就像她的自尊心无限萎缩,如今好像一粒微不可见的尘埃。

她周身的名包,华服,豪宅,汽车似乎突然远离了她,她的人生就是那一块毫发不生的苍白头皮。

薛连晤也一定察觉到了她的自卑,等到他从浴室重新走出来,甚至没同她搭话,而冯韵就像死去的李淑兰一样,立刻起身装作无事般对他讪笑,冯韵问他:今晚要不要早点回来吃饭。她会想办法让薛京回心转意。

所以有了那些密集的电话和讯息。

她一遍遍指责薛京不孝,一遍遍祈求他去薛连晤的公司任职,又喊他和哈月分手,名义自然是我这些年之所以会苦苦支撑,都是为了你的好处,可是薛京均不为所动,反而告诉她,自己已经不再是需要爸爸的小孩,如果她真的为了他好,那么应该立刻同薛连晤离婚。

最后一次两人通话时,深知沟通无效,薛京根本不说话,只是把手机放在一旁,任她发泄怒气。

冯韵悲从中来,哽咽着问他,“你到底是像谁才这么没有良心?连自己的亲生母亲都置之不顾。你小时候明明很懂事听话。”

她年轻时因为与薛连晤发生冲突,情绪失控曾将幼子的头按浴缸的水里,那一次她将薛京拉出浴缸时被自己的行为吓得不清,后怕地抱着薛京痛哭,薛京才四岁,反而会安慰她,一边拍着她的肩膀一边告诉她:“妈咪,我有憋气,不会死掉,所以你不要哭。”

可是那个怜爱妈妈的小孩也不见了,取而代之,电话那头,薛京突然轻笑了一声,声音慵懒地告诉她:“大概是像您吧,阿公前年去世,阿嬷没有收入到现在还会在大街小巷扛废纸皮换钱,您又有想过回去看看她吗?我和您可能天生情感淡薄吧,心不像其他人那么热。”

这也是薛京上个月最后一次接她的电话,那天之后,薛京拒听她的来电,她发出的消息也全部石沉大海。

昨天得知薛京回到蓟城自己的住所后,冯韵今早特地前来碰运气,不过她没见到薛京,倒是见到了哈月患病的母亲。

上午开大会,下午开小会。

七点半,太阳即将落山,薛京坐在周双的办公室里摆弄手机。

沙发对面,周双口若悬河地聊着下午敲定的合同,又接连抛出让人应顾不暇的吃饭地点,眉飞色舞地拟定着来接风宴的人员名单。

可薛京意兴阑珊,中餐不吃,西餐不吃,法餐不吃,这个人他不想见,那个人他也不想见,一张嘴就是扫兴。

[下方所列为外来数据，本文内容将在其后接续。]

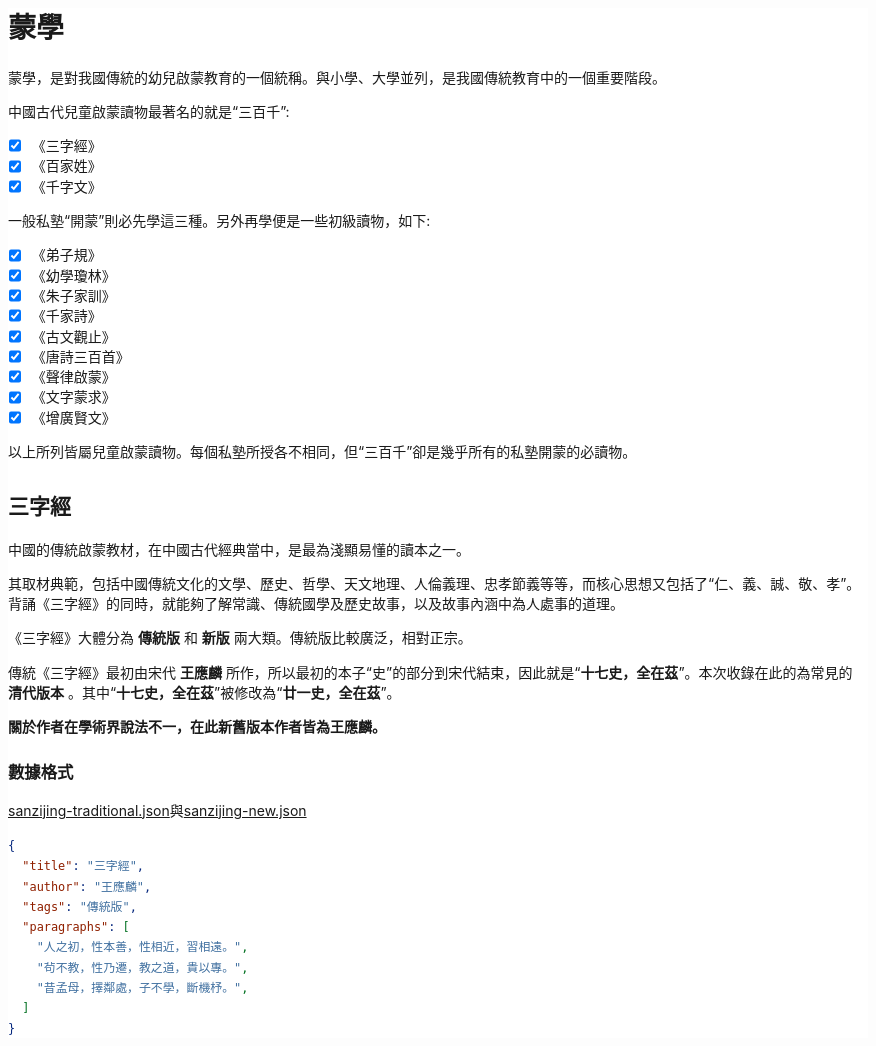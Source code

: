 蒙學
====

蒙學，是對我國傳統的幼兒啟蒙教育的一個統稱。與小學、大學並列，是我國傳統教育中的一個重要階段。

中國古代兒童啟蒙讀物最著名的就是“三百千”:

- [x] 《三字經》
- [x] 《百家姓》
- [x] 《千字文》

一般私塾“開蒙”則必先學這三種。另外再學便是一些初級讀物，如下:

- [x] 《弟子規》
- [x] 《幼學瓊林》
- [x] 《朱子家訓》
- [x] 《千家詩》
- [x] 《古文觀止》
- [x] 《唐詩三百首》
- [x] 《聲律啟蒙》
- [x] 《文字蒙求》
- [x] 《增廣賢文》

以上所列皆屬兒童啟蒙讀物。每個私塾所授各不相同，但“三百千”卻是幾乎所有的私塾開蒙的必讀物。

## 三字經

中國的傳統啟蒙教材，在中國古代經典當中，是最為淺顯易懂的讀本之一。

其取材典範，包括中國傳統文化的文學、歷史、哲學、天文地理、人倫義理、忠孝節義等等，而核心思想又包括了“仁、義、誠、敬、孝”。背誦《三字經》的同時，就能夠了解常識、傳統國學及歷史故事，以及故事內涵中為人處事的道理。

《三字經》大體分為 **傳統版** 和 **新版** 兩大類。傳統版比較廣泛，相對正宗。

傳統《三字經》最初由宋代 **王應麟** 所作，所以最初的本子“史”的部分到宋代結束，因此就是“**十七史，全在茲**”。本次收錄在此的為常見的 **清代版本** 。其中“**十七史，全在茲**”被修改為“**廿一史，全在茲**”。

**關於作者在學術界說法不一，在此新舊版本作者皆為王應麟。**

### 數據格式

[sanzijing-traditional.json](./sanzijing-traditional.json)與[sanzijing-new.json](./sanzijing-new.json)

```json
{
  "title": "三字經",
  "author": "王應麟",
  "tags": "傳統版",
  "paragraphs": [
    "人之初，性本善，性相近，習相遠。",
    "茍不教，性乃遷，教之道，貴以專。",
    "昔孟母，擇鄰處，子不學，斷機杼。",
  ]
}
```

他是真没兴趣吃晚上这顿接风宴,可是他出门十个小时了,哈月根本没叫他回家吃饭。

恋爱脑也是有脾气的,今早被哈月嫌弃的事儿可没完,这才半年就嫌他烦了?

不仅如此,她一整天不理他,还开始对他冷暴力了是吧?他怀疑自己被 pua 了。

今天哈月要是不先给他发消息破冰,他十二点之前是不会主动回去的。

手机突然被抽走,周双狠狠地将他的手机扔到桌上,“别看手机了行不行,你手机有什么好看的啊?怎么跟个网瘾少年似的。说啊,吃什么,您再不用餐天都黑了,吃屎都赶不上热的了。”

薛京后槽牙搓了两下,拿回手机时阴测测道:“是没什么好看的。”女朋友正和他冷战呢,别人的消息他也不爱看。

他把手机揣兜里,两条腿直接往外走,人走到电梯旁边,看到周双还在办公室里,声音不太高兴朝他嚷嚷:“不是吃饭吗?赶紧的吧,就属你墨迹。”

用餐地点最后选在金融街的“匠人”,人均三千的日料店,连两人位都要提前半年预订。

不过周双是金融街的“花蝴蝶”,总归有办法加塞,除了三两名挚友,他还特意为薛京叫来了两名铁杆书迷捧场,女的薛京不见,他只好叫了两个男的。两名书迷一坐下就开始对薛京的才华进行见缝插针似的吹捧,其中一名男生正在蓟大读研,是薛京中文系的学弟,最近正在筹备自己的诗集。

他见薛京谦虚了几句便低头看菜单不再搭话。

于是另起炉灶,试图与薛京探讨一些深刻的文学见解,譬如现代诗的格律,中国文学的世纪成败。

他咬文嚼字说了半天,薛京出于礼貌不得不回答,于是柔和地笑了一下道:“不好意思我不懂诗,其实我对文学的理解也不是很深,主打的就是一个瞎写。有时候吧,我感觉自己还挺像个文盲的。所以这些天,咱俩聊不着,不如免了。”

薛京话一出口,周围几位立刻捧腹大笑。

学弟本来就紧张,这会儿脸更红了,小声喃喃:“薛老师,您太幽默了。就别开我玩笑了。”